NORTH CAROLINA, NC (WWAY) — North Carolina gas prices have fallen 11.3 cents per gallon in the past week, averaging $1.90/g today, according to GasBuddy.
Gas prices in North Carolina are 38.0 cents per gallon lower than a month ago and stand 57.3 cents per gallon lower than a year ago.
According to GasBuddy price reports, the cheapest station in North Carolina is priced at $1.35/g today while the most expensive is $3.09/g, a difference of $1.74/g. The lowest price in the state today is $1.35/g while the highest is $3.09/g, a difference of $1.74/g.
The national average price of gasoline has fallen 12.8 cents per gallon in the last week, averaging $2.08/g today. The national average is down 38.5 cents per gallon from a month ago and stands 54.7 cents per gallon lower than a year ago.
Historical gasoline prices in North Carolina and the national average going back ten years:
March 23, 2019: $2.47/g (U.S. Average: $2.63/g)
March 23, 2018: $2.47/g (U.S. Average: $2.60/g)
March 23, 2017: $2.19/g (U.S. Average: $2.29/g)
March 23, 2016: $1.92/g (U.S. Average: $1.99/g)
March 23, 2015: $2.28/g (U.S. Average: $2.42/g)
March 23, 2014: $3.42/g (U.S. Average: $3.53/g)
March 23, 2013: $3.65/g (U.S. Average: $3.68/g)
March 23, 2012: $3.83/g (U.S. Average: $3.89/g)
March 23, 2011: $3.52/g (U.S. Average: $3.55/g)
March 23, 2010: $2.77/g (U.S. Average: $2.80/g)
Neighboring areas and their current gas prices:
Fayetteville- $1.93/g, down 9.8 cents per gallon from last week’s $2.03/g.
Charlotte- $1.92/g, down 11.4 cents per gallon from last week’s $2.04/g.
Greensboro- $1.86/g, down 14.2 cents per gallon from last week’s $2.01/g.
“Gas prices have spent virtually all of March marching lower, with the drop continuing as the coronavirus destroys oil demand globally, leading to the lowest oil prices we’ve seen in 18 years, paving the way for still an additional 35-75 cent per gallon drop at most stations in the weeks ahead,” said Patrick DeHaan, head of petroleum analysis for GasBuddy. “I don’t think I’ve ever seen such a collapse in prices, even including the Great Recession.
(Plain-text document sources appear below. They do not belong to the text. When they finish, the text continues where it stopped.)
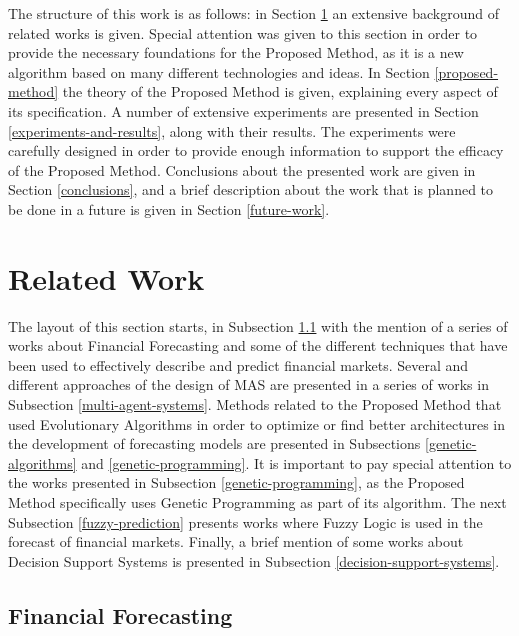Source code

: \documentclass[12pt,journal,draftcls,onecolumn]{IEEEtran}
\begin{document}
The structure of this work is as follows: in Section \ref{related-work} an extensive background of related works is given. Special attention was given to this section in order to provide the necessary foundations for the Proposed Method, as it is a new algorithm based on many different technologies and ideas. In Section \ref{proposed-method} the theory of the Proposed Method is given, explaining every aspect of its specification. A number of extensive experiments are presented in Section \ref{experiments-and-results}, along with their results. The experiments were carefully designed in order to provide enough information to support the efficacy of the Proposed Method. Conclusions about the presented work are given in Section \ref{conclusions}, and a brief description about the work that is planned to be done in a future is given in Section \ref{future-work}.
  

\section{Related Work}
\label{related-work}

The layout of this section starts, in Subsection \ref{financial-forecasting} with the mention of a series of works about Financial Forecasting and some of the different techniques that have been used to effectively describe and predict financial markets. Several and different approaches of the design of MAS are presented in a series of works in Subsection \ref{multi-agent-systems}. Methods related to the Proposed Method that used Evolutionary Algorithms in order to optimize or find better architectures in the development of forecasting models are presented in Subsections \ref{genetic-algorithms} and \ref{genetic-programming}. It is important to pay special attention to the works presented in Subsection \ref{genetic-programming}, as the Proposed Method specifically uses Genetic Programming as part of its algorithm. The next Subsection \ref{fuzzy-prediction} presents works where Fuzzy Logic is used in the forecast of financial markets. Finally, a brief mention of some works about Decision Support Systems is presented in Subsection \ref{decision-support-systems}.

\subsection{Financial Forecasting}
\label{financial-forecasting}

\end{document}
What we’re witnessing is easily going to go down as the great collapse in oil demand, and for motorists hurrying to fill up today, they’re wasting their money as prices will continue to drop in the days ahead. Gas stations are passing along the drop several weeks behind, and there’s plenty more room for prices to drop, putting 99 cents per gallon prices as a strong possibility for perhaps many more stations than we previously anticipated. This is truly an unprecedented turn of events.”